By Mak Yuen Teen

On March 30, Singapore Post (SingPost) announced its exit from yet another investment made by the previous board and management – the sale of its 27 percent stake in Postea, Inc. in the US for US$100,000 (S$145,000). The net book value of Postea was US$306,000 (S$443,000). SingPost said the sale is not expected to have a material effect on its net tangible assets or earnings per share for the financial year ending March 31, 2020.

The announcement did not receive much attention – certainly not the same attention as its exit from its investments in TradeGlobal and Jagged Peak last year. But it is just the latest example of the poor investments made by the previous board and management. Let’s look at the chronology of this investment.

It was first announced on May 28, 2009 as a 30 percent investment through a wholly-owned subsidiary of SingPost. The consideration included cash of US$9.4 million, with US$6.4 million payable immediately and US$1 million per year payable at the end of 2009, 2010 and 2011. In addition, there was non-cash consideration of US$24.3 million comprising licensing of intellectual property rights in SAM, SAM PLus, Post21 and VPost to Postea. The total consideration was S$43.1 million. SingPost did not disclose the profitability or net asset value of Postea so it is not possible to assess the premium or multiple paid to acquire Postea.

The acquisition was completed the following day. It is unclear what due diligence was done before the company announced that it was investing in Postea on May 28, 2009.

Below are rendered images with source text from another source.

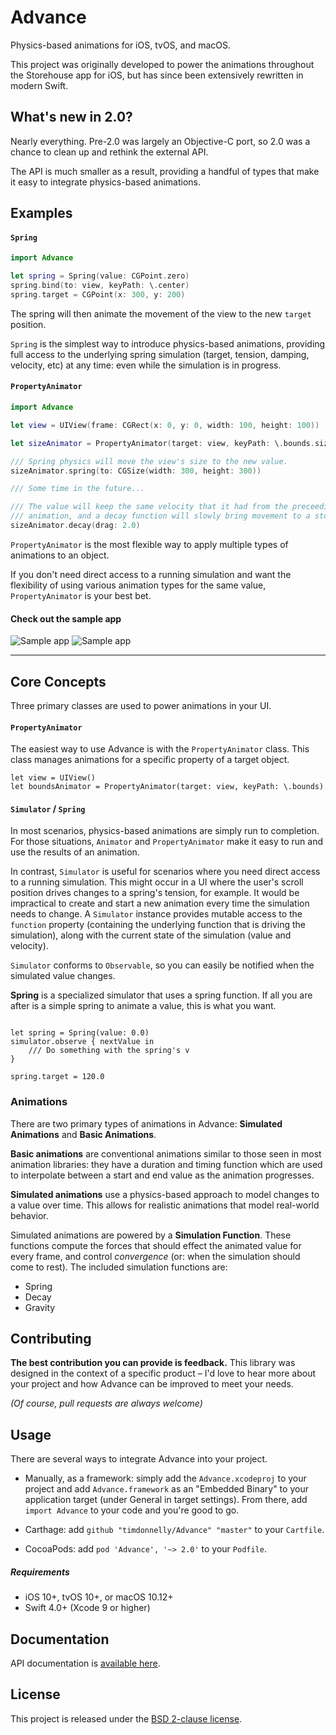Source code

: # Advance

Physics-based animations for iOS, tvOS, and macOS.

This project was originally developed to power the animations throughout the Storehouse app for iOS, but has since been extensively rewritten in modern Swift.

## What's new in 2.0?

Nearly everything. Pre-2.0 was largely an Objective-C port, so 2.0 was a chance to clean up and rethink the external API.

The API is much smaller as a result, providing a handful of types that make it easy to integrate physics-based animations.

## Examples

#### `Spring`

```swift
import Advance

let spring = Spring(value: CGPoint.zero)
spring.bind(to: view, keyPath: \.center)
spring.target = CGPoint(x: 300, y: 200)

```
The spring will then animate the movement of the view to the new `target` position.

`Spring` is the simplest way to introduce physics-based animations, providing full access to the underlying spring simulation (target, tension, damping, velocity, etc) at any time: even while the simulation is in progress.

#### `PropertyAnimator`

```swift
import Advance

let view = UIView(frame: CGRect(x: 0, y: 0, width: 100, height: 100))

let sizeAnimator = PropertyAnimator(target: view, keyPath: \.bounds.size)

/// Spring physics will move the view's size to the new value.
sizeAnimator.spring(to: CGSize(width: 300, height: 300))

/// Some time in the future...

/// The value will keep the same velocity that it had from the preceeding
/// animation, and a decay function will slowly bring movement to a stop.
sizeAnimator.decay(drag: 2.0)

```

`PropertyAnimator` is the most flexible way to apply multiple types of animations to an object.

If you don't need direct access to a running simulation and want the flexibility of using various animation types for the same value, `PropertyAnimator` is your best bet.


#### Check out the sample app

![Sample app](https://github.com/timdonnelly/Advance/raw/master/images/nav.gif)
![Sample app](https://github.com/timdonnelly/Advance/raw/master/images/logo.gif)

****

## Core Concepts

Three primary classes are used to power animations in your UI.

#### `PropertyAnimator`

The easiest way to use Advance is with the `PropertyAnimator` class. This class manages animations for a specific property of a target object.

```
let view = UIView()
let boundsAnimator = PropertyAnimator(target: view, keyPath: \.bounds)
```

#### `Simulator` / `Spring`

In most scenarios, physics-based animations are simply run to completion. For those situations, `Animator` and `PropertyAnimator` make it easy to run and use the results of an animation.

In contrast, `Simulator` is useful for scenarios where you need direct access to a running simulation. This might occur in a UI where the user's scroll position drives changes to a spring's tension, for example. It would be impractical to create and start a new animation every time the simulation needs to change. A `Simulator` instance provides mutable access to the `function` property (containing the underlying function that is driving the simulation), along with the current state of the simulation (value and velocity).

`Simulator` conforms to `Observable`, so you can easily be notified when the simulated value changes.

**Spring** is a specialized simulator that uses a spring function. If all you are after is a simple spring to animate a value, this is what you want.

```

let spring = Spring(value: 0.0)
simulator.observe { nextValue in
    /// Do something with the spring's v
}

spring.target = 120.0

```

### Animations


There are two primary types of animations in Advance: **Simulated Animations** and **Basic Animations**.

**Basic animations** are conventional animations similar to those seen in most animation libraries: they have a duration and timing function which are used to interpolate between a start and end value as the animation progresses.

**Simulated animations** use a physics-based approach to model changes to a value over time. This allows for realistic animations that model real-world behavior.

Simulated animations are powered by a **Simulation Function**. These functions compute the forces that should effect the animated value for every frame, and control *convergence* (or: when the simulation should come to rest). The included simulation functions are:
- Spring
- Decay
- Gravity


## Contributing

**The best contribution you can provide is feedback.** This library was designed in the context of a specific product – I'd love to hear more about your project and how Advance can be improved to meet your needs.

*(Of course, pull requests are always welcome)*

## Usage

There are several ways to integrate Advance into your project.

* Manually, as a framework: simply add the `Advance.xcodeproj` to your project and add `Advance.framework` as an "Embedded Binary" to your application target (under General in target settings). From there, add `import Advance` to your code and you're good to go.

* Carthage: add `github "timdonnelly/Advance" "master"` to your `Cartfile`.

* CocoaPods: add `pod 'Advance', '~> 2.0'` to your `Podfile`.

##### Requirements
* iOS 10+, tvOS 10+, or macOS 10.12+
* Swift 4.0+ (Xcode 9 or higher)

## Documentation
API documentation is [available here](http://timdonnelly.github.io/Advance/).

## License
This project is released under the [BSD 2-clause license](https://github.com/timdonnelly/Advance/blob/master/LICENSE).
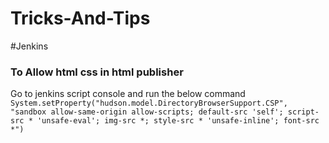 # Tricks-And-Tips

#Jenkins
### To Allow html css in html publisher
Go to jenkins script console and run the below command
```System.setProperty("hudson.model.DirectoryBrowserSupport.CSP", "sandbox allow-same-origin allow-scripts; default-src 'self'; script-src * 'unsafe-eval'; img-src *; style-src * 'unsafe-inline'; font-src *")```
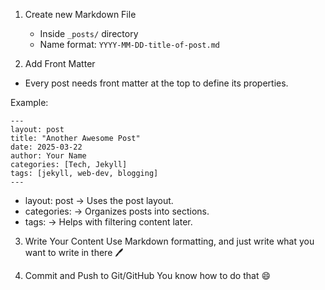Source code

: 1. Create new Markdown File
    - Inside `_posts/` directory
    - Name format: `YYYY-MM-DD-title-of-post.md`

2. Add Front Matter
- Every post needs front matter at the top to define its properties. 

Example:
```
---
layout: post
title: "Another Awesome Post"
date: 2025-03-22
author: Your Name
categories: [Tech, Jekyll]
tags: [jekyll, web-dev, blogging]
---
```
- layout: post → Uses the post layout.
- categories: → Organizes posts into sections.
- tags: → Helps with filtering content later.

3. Write Your Content
Use Markdown formatting, and just write what you want to write in there 🖊️

4. Commit and Push to Git/GitHub
You know how to do that 😄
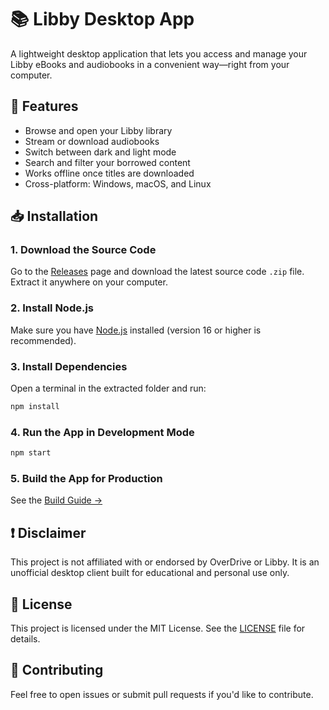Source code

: # 📚 Libby Desktop App

A lightweight desktop application that lets you access and manage your Libby eBooks and audiobooks in a convenient way—right from your computer.

## 🚀 Features

- Browse and open your Libby library  
- Stream or download audiobooks  
- Switch between dark and light mode  
- Search and filter your borrowed content  
- Works offline once titles are downloaded  
- Cross-platform: Windows, macOS, and Linux

## 📥 Installation

### 1. Download the Source Code
Go to the [Releases](https://github.com/Noobyetpro/LibbyDesktop/releases) page and download the latest source code `.zip` file. Extract it anywhere on your computer.

### 2. Install Node.js
Make sure you have [Node.js](https://nodejs.org/) installed (version 16 or higher is recommended).

### 3. Install Dependencies
Open a terminal in the extracted folder and run:
```bash
npm install
```

### 4. Run the App in Development Mode
```bash
npm start
```

### 5. Build the App for Production

See the [Build Guide →](BUILD.md)

## ❗ Disclaimer

This project is not affiliated with or endorsed by OverDrive or Libby. It is an unofficial desktop client built for educational and personal use only.

## 📄 License

This project is licensed under the MIT License. See the [LICENSE](LICENSE) file for details.

## 🙌 Contributing

Feel free to open issues or submit pull requests if you'd like to contribute.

Following the investment, Michael J Murphy, the founder, CEO and substantial shareholder of Postea, joined the SingPost board on August 7, 2009 as a non-independent non-executive director. Mr Lim Ho Kee, Chairman of SingPost, joined the board of Postea, which was now an associate company. In the 2009 Annual Report, it was disclosed that Mr Murphy was to be given special recognition as a SingPost director, and he was paid an additional S$50,000 for “detailed strategic guidance [to management] on information technology transformation and on innovation for the changing landscape of the Postal business”, which was considered to be beyond the normal scope of his director duties.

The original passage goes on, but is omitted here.